● The problem
Compute how many lines in the data below hold the word "Testnet", then report that number with nothing else.

··· Entries supplied

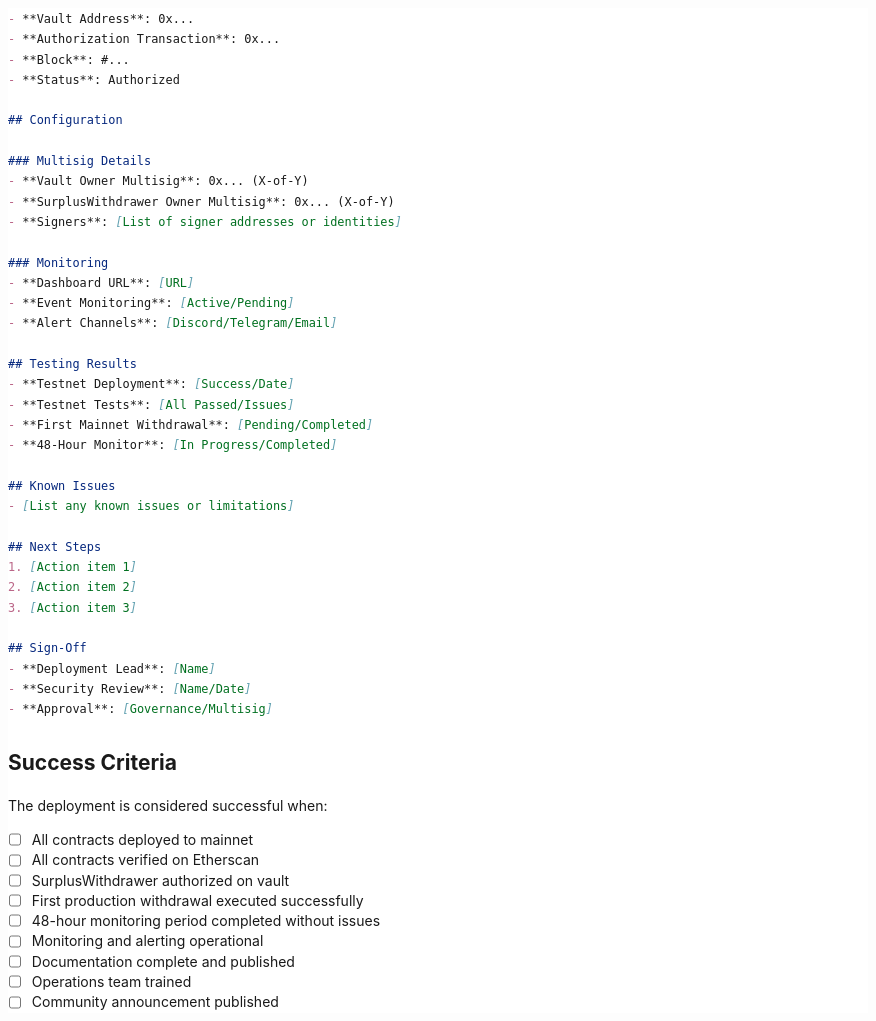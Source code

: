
 ```markdown
- **Vault Address**: 0x...
- **Authorization Transaction**: 0x...
- **Block**: #...
- **Status**: Authorized

## Configuration

### Multisig Details
- **Vault Owner Multisig**: 0x... (X-of-Y)
- **SurplusWithdrawer Owner Multisig**: 0x... (X-of-Y)
- **Signers**: [List of signer addresses or identities]

### Monitoring
- **Dashboard URL**: [URL]
- **Event Monitoring**: [Active/Pending]
- **Alert Channels**: [Discord/Telegram/Email]

## Testing Results
- **Testnet Deployment**: [Success/Date]
- **Testnet Tests**: [All Passed/Issues]
- **First Mainnet Withdrawal**: [Pending/Completed]
- **48-Hour Monitor**: [In Progress/Completed]

## Known Issues
- [List any known issues or limitations]

## Next Steps
1. [Action item 1]
2. [Action item 2]
3. [Action item 3]

## Sign-Off
- **Deployment Lead**: [Name]
- **Security Review**: [Name/Date]
- **Approval**: [Governance/Multisig]
```

## Success Criteria

The deployment is considered successful when:

- [ ] All contracts deployed to mainnet
- [ ] All contracts verified on Etherscan
- [ ] SurplusWithdrawer authorized on vault
- [ ] First production withdrawal executed successfully
- [ ] 48-hour monitoring period completed without issues
- [ ] Monitoring and alerting operational
- [ ] Documentation complete and published
- [ ] Operations team trained
- [ ] Community announcement published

······

● Exercise response
2